What you will do: Check each line below for the word "portals". Then give only how many lines have it.

= Beginning of Section =

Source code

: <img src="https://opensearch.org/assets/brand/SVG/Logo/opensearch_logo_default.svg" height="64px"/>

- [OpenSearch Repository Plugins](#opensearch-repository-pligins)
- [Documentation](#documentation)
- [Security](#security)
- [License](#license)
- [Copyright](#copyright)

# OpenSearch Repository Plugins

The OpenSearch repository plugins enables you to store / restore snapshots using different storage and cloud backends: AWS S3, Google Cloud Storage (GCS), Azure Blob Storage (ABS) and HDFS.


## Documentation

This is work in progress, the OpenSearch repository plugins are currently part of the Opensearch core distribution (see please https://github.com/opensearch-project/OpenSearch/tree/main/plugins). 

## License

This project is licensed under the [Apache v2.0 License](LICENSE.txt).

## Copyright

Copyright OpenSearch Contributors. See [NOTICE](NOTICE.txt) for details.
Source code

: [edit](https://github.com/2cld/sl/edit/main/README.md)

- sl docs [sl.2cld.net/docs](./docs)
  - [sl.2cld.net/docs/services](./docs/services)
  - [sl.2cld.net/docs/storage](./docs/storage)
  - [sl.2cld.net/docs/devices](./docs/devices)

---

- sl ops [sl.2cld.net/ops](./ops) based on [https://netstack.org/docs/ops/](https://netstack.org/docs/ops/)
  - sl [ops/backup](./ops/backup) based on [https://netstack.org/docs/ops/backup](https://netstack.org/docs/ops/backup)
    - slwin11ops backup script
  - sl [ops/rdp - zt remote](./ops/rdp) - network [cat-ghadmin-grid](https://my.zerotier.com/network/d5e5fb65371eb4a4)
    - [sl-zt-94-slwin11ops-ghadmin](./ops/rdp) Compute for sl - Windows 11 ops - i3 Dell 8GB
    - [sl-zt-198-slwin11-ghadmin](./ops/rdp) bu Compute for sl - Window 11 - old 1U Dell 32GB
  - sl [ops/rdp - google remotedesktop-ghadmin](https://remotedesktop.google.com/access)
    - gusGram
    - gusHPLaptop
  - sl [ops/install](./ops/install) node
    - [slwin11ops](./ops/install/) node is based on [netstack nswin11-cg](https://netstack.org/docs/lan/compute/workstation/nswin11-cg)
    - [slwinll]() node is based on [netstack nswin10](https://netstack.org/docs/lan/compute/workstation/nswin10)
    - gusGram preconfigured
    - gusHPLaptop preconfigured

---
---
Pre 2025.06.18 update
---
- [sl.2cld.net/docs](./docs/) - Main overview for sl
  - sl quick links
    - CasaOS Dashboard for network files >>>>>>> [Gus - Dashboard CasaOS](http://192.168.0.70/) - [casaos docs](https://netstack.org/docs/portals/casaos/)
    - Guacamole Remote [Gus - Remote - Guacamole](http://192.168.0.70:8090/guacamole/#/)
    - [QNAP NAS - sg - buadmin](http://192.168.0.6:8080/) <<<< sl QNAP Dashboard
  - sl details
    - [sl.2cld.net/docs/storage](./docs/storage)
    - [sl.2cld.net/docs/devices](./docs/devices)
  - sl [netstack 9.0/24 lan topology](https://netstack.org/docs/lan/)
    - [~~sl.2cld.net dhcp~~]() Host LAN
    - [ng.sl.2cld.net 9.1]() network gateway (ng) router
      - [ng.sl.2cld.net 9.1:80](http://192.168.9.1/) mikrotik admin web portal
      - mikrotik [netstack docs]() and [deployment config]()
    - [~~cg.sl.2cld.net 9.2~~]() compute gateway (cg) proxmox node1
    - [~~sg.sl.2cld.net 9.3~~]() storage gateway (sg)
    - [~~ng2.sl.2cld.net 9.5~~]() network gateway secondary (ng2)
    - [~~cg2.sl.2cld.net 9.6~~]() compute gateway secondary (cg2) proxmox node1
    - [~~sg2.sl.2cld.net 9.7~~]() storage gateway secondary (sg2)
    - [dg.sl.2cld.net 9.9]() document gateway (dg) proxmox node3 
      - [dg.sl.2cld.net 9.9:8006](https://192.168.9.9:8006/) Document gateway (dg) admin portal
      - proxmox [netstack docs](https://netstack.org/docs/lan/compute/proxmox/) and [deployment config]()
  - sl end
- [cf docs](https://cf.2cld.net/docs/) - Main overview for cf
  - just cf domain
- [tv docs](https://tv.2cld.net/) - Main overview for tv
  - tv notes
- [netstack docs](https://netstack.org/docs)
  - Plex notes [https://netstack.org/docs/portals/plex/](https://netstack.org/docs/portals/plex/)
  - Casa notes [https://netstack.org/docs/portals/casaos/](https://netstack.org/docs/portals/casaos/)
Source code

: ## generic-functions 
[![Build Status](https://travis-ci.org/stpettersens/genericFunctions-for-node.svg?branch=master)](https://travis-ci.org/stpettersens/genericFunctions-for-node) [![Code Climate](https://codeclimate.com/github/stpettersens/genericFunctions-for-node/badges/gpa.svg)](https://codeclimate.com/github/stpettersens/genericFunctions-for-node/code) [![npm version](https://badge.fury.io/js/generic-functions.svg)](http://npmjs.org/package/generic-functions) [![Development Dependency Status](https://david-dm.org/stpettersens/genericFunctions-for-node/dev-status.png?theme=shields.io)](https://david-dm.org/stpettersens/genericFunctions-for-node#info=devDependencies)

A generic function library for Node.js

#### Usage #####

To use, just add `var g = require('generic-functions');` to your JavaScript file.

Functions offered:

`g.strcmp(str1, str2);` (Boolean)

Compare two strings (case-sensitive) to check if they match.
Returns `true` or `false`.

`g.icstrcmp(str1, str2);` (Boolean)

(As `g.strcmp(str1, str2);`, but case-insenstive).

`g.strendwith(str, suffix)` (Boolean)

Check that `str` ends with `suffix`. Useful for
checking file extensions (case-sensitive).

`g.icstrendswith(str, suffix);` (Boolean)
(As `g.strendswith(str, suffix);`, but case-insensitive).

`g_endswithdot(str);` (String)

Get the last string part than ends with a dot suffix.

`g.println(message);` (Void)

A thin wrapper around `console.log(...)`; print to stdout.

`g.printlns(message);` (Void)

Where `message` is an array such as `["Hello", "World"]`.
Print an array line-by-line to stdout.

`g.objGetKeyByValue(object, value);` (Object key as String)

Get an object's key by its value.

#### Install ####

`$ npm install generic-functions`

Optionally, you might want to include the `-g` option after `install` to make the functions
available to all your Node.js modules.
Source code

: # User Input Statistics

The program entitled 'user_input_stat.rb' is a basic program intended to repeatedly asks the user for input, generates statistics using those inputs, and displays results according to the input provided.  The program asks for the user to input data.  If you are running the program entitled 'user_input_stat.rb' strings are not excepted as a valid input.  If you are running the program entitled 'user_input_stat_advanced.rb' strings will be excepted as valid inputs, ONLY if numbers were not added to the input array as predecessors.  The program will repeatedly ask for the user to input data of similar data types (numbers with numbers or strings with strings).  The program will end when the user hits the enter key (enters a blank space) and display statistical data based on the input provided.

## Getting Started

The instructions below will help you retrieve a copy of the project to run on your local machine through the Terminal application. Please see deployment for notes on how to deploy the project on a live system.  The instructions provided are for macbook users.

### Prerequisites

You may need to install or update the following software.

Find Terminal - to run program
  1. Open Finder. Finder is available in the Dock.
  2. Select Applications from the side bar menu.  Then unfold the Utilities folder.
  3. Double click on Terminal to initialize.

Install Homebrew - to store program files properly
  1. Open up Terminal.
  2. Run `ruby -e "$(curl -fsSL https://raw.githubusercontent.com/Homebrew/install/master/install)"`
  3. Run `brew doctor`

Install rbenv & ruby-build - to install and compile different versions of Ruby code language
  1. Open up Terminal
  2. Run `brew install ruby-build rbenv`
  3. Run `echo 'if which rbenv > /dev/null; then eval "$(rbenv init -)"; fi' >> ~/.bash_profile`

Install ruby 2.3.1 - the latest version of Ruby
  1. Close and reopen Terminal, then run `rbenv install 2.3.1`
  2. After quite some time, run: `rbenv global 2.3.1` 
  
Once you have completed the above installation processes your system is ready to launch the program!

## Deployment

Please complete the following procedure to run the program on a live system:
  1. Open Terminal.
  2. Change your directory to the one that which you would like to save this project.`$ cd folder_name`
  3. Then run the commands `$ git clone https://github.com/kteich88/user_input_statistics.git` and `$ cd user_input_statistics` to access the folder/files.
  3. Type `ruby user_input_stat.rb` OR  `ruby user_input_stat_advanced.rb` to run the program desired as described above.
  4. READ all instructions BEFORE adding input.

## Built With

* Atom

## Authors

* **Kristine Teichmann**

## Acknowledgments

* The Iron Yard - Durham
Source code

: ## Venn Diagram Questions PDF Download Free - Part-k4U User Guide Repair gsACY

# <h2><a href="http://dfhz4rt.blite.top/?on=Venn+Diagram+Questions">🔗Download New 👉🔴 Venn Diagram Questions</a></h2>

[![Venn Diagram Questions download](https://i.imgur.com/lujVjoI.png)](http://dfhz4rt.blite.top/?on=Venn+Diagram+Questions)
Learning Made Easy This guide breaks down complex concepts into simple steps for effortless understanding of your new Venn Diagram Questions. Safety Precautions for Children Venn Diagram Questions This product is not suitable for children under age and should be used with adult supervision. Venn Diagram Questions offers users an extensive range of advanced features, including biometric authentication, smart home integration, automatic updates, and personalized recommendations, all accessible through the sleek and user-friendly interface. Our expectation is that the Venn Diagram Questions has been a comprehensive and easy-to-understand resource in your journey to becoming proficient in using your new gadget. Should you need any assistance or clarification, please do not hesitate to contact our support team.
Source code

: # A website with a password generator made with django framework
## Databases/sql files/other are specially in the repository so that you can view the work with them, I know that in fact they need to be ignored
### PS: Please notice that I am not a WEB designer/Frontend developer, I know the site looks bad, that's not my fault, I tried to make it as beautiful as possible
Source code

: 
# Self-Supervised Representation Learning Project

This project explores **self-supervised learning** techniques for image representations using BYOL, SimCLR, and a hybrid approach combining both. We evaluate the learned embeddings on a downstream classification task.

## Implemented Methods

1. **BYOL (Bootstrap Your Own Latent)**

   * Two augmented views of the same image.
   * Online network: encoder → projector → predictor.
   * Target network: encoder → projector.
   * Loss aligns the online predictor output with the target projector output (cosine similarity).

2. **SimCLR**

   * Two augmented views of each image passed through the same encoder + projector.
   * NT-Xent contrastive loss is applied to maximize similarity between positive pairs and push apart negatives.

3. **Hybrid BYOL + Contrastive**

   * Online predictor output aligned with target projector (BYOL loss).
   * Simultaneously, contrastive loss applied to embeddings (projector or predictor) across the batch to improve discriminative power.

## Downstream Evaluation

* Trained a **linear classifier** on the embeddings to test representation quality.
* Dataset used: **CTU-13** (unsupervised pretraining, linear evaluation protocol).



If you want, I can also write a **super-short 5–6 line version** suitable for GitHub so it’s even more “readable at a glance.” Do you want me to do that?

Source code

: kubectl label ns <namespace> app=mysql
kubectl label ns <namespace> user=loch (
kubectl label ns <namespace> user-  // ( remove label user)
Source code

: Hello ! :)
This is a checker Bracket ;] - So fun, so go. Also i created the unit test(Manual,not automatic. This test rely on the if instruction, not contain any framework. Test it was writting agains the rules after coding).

= End of Section =

Answer for this exercise: 3